Groundwater invisibility and the drawn out pace of its depletion make it difficult to keep in the public attention. Powerful lobbying efforts against regulation from agricultural interest groups further deterred legislature from addressing the issue.
But the duration of the current drought has exposed the degree of our reliance and brought groundwater to a greater public stage. Lay people started to hear about it. Scientists who had been working on the issue for years in relative anonymity, started getting an audience. Growers like Ray weighed financial loss against further imperiling aquifers.
After running through a few budgets, Ray decided to take the surface water and bear the losses. He knows some of his neighbors made the opposite choice. Driving around the area, he sees their pumps running.
A wet five year old in navy swim trunks wanders into Ray’s office. Holden climbs onto Ray’s lap and leans his head against his dad’s chest.
“These aquifers that are underneath us, they don’t have property boundaries” Ray said. He shifts Holden’s weight, exposes a damp spot on his shirt from the child’s hair. “If we don’t somehow regulate ourselves, monitor ourselves, then we’re gonna pump ourselves dry and there won’t be nothing left for the next generation.”
California’s groundwater reckoning has led to a rethinking of one of the state’s most fiercely guarded assumptions about water ownership: that groundwater belongs to whomever owns the land above it.
The Sustainable Groundwater Management Act (SGMA), signed by Jerry Brown in 2014, is the first statewide law attempting to monitor and manage groundwater as the interconnect system it is. The legislation calls for the formation of regional Groundwater Sustainability Agencies (GSAs) agencies across the state. Each will have to devise and implement plans to monitor and manage groundwater withdrawals in a way that achieves sustainability within a quarter century. With the June 2017 deadline to form GSAs nearly here; the most profound shift in California water rights in a century is underway.
A huge part of the burden will be on growers. Not only will they be the ones organizing the GSAs in many cases, they must also adjust to a new relationship to groundwater. Formerly treated as private property, this crucial resource is now recast as common pool resource that the government has the right to tell them how to handle. This is a profound transition and it would be helpful to have public understanding and support.
But as the public comes to understand the magnitude of the state’s groundwater problem, those resisting regulation have increasingly come under fire. From an urban perch, it’s hard to understand why growers would want their representatives fighting groundwater regulation. Such a stand seems shortsighted at best and selfish at worst. Groundwater may have emerged from obscurity, but the choices facing agricultural groundwater users have remained largely invisible.

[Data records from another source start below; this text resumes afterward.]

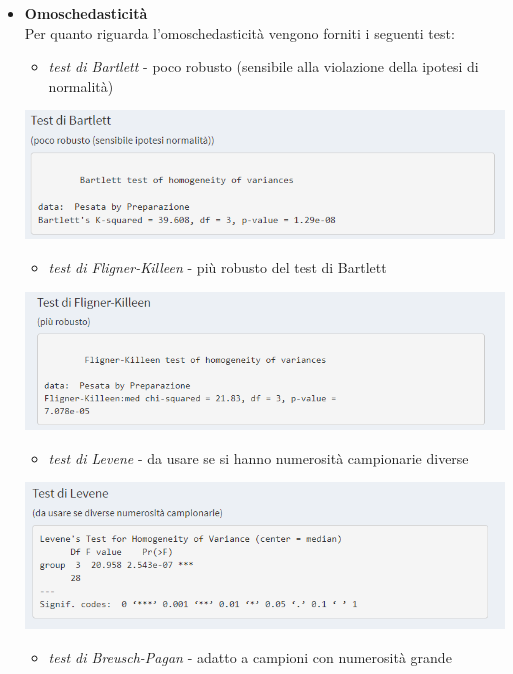 \documentclass[
  11pt,
]{book}
\providecommand{\tightlist}{%
  \setlength{\itemsep}{0pt}\setlength{\parskip}{0pt}}
\begin{document}
\begin{itemize}
\item
  \textbf{Omoschedasticità}\\
  Per quanto riguarda l'omoschedasticità vengono forniti i seguenti test:

  \begin{itemize}
  \tightlist
  \item
    \emph{test di Bartlett} - poco robusto (sensibile alla violazione della ipotesi di normalità)
  \end{itemize}

  \begin{center}\includegraphics[width=0.5\linewidth]{Immagini/Anova/07_omo1} \end{center}

  \begin{itemize}
  \tightlist
  \item
    \emph{test di Fligner-Killeen} - più robusto del test di Bartlett
  \end{itemize}

  \begin{center}\includegraphics[width=0.5\linewidth]{Immagini/Anova/08_omo2} \end{center}

  \begin{itemize}
  \tightlist
  \item
    \emph{test di Levene} - da usare se si hanno numerosità campionarie diverse
  \end{itemize}

  \begin{center}\includegraphics[width=0.5\linewidth]{Immagini/Anova/09_omo3} \end{center}

  \begin{itemize}
  \tightlist
  \item
    \emph{test di Breusch-Pagan} - adatto a campioni con numerosità grande
  \end{itemize}


\end{itemize}
\end{document}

Ray is conflicted about SGMA. “As bad as you want to look at it from a land owner’s rights standpoint, there is some good to it” he said. “Right now it’s about 50-60% of growers who are really worried. When SGMA kicks in it will be 100%.”
What scares Ray is the way regulations will interact with what he perceives to be the ever shrinking share of surface water allocated to farmers. “Every year they take more and more water for environmental uses,” Ray said. “If you’re going to take away our surface water and our groundwater, then we don’t have a means to make a living.”